Task
The answer must be one number: how many lines in the records below contain the string "galadima".

[Stored items from a collection]

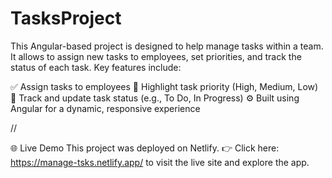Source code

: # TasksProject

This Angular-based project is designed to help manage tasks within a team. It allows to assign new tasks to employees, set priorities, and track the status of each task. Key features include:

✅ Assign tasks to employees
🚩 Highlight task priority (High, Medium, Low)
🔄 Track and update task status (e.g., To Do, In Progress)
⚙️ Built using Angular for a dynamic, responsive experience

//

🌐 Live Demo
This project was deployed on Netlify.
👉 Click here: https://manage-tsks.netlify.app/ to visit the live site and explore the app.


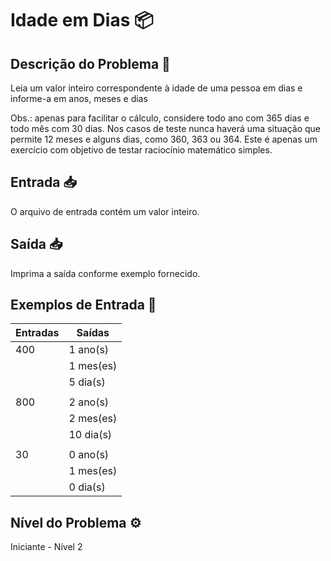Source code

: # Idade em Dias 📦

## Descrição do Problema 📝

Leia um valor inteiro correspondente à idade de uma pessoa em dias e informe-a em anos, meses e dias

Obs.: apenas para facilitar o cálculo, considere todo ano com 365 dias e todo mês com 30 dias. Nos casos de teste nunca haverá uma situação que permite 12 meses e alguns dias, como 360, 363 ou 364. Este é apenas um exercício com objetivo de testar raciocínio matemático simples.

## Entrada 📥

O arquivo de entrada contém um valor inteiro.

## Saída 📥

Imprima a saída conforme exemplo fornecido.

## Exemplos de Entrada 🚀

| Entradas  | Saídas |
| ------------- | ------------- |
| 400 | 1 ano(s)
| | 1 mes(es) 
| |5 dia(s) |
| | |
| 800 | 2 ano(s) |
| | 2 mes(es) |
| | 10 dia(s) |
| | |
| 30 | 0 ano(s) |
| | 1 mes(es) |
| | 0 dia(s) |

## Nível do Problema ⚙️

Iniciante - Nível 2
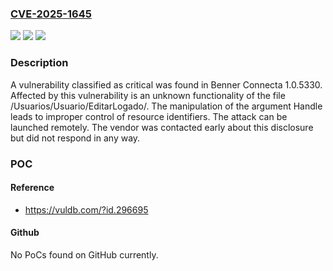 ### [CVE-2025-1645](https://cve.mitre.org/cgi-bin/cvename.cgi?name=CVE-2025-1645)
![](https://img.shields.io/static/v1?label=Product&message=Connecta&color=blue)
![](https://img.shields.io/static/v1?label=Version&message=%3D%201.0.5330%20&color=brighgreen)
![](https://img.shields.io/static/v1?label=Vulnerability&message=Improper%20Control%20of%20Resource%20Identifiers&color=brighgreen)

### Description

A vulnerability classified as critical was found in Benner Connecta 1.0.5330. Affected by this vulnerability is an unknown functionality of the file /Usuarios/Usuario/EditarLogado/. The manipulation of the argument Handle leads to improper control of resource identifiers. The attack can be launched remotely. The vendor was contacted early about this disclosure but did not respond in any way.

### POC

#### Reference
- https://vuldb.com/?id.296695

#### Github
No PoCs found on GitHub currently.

---

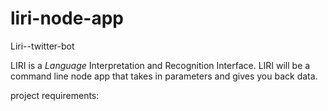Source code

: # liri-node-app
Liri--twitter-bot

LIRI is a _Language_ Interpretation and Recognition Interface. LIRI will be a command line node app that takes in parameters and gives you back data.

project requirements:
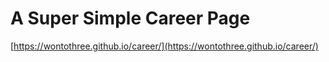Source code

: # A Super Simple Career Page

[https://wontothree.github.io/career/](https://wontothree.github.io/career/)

--

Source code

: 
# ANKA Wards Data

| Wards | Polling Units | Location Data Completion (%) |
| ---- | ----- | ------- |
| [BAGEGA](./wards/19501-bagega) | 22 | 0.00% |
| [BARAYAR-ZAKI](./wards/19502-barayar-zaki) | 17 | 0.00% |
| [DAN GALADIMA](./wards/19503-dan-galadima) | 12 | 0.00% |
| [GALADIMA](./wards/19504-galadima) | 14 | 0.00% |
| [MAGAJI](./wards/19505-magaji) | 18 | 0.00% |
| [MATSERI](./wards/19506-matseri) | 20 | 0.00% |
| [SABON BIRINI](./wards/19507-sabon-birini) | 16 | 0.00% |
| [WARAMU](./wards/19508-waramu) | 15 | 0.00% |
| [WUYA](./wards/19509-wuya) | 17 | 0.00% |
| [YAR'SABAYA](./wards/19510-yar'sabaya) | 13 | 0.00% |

Written answer
2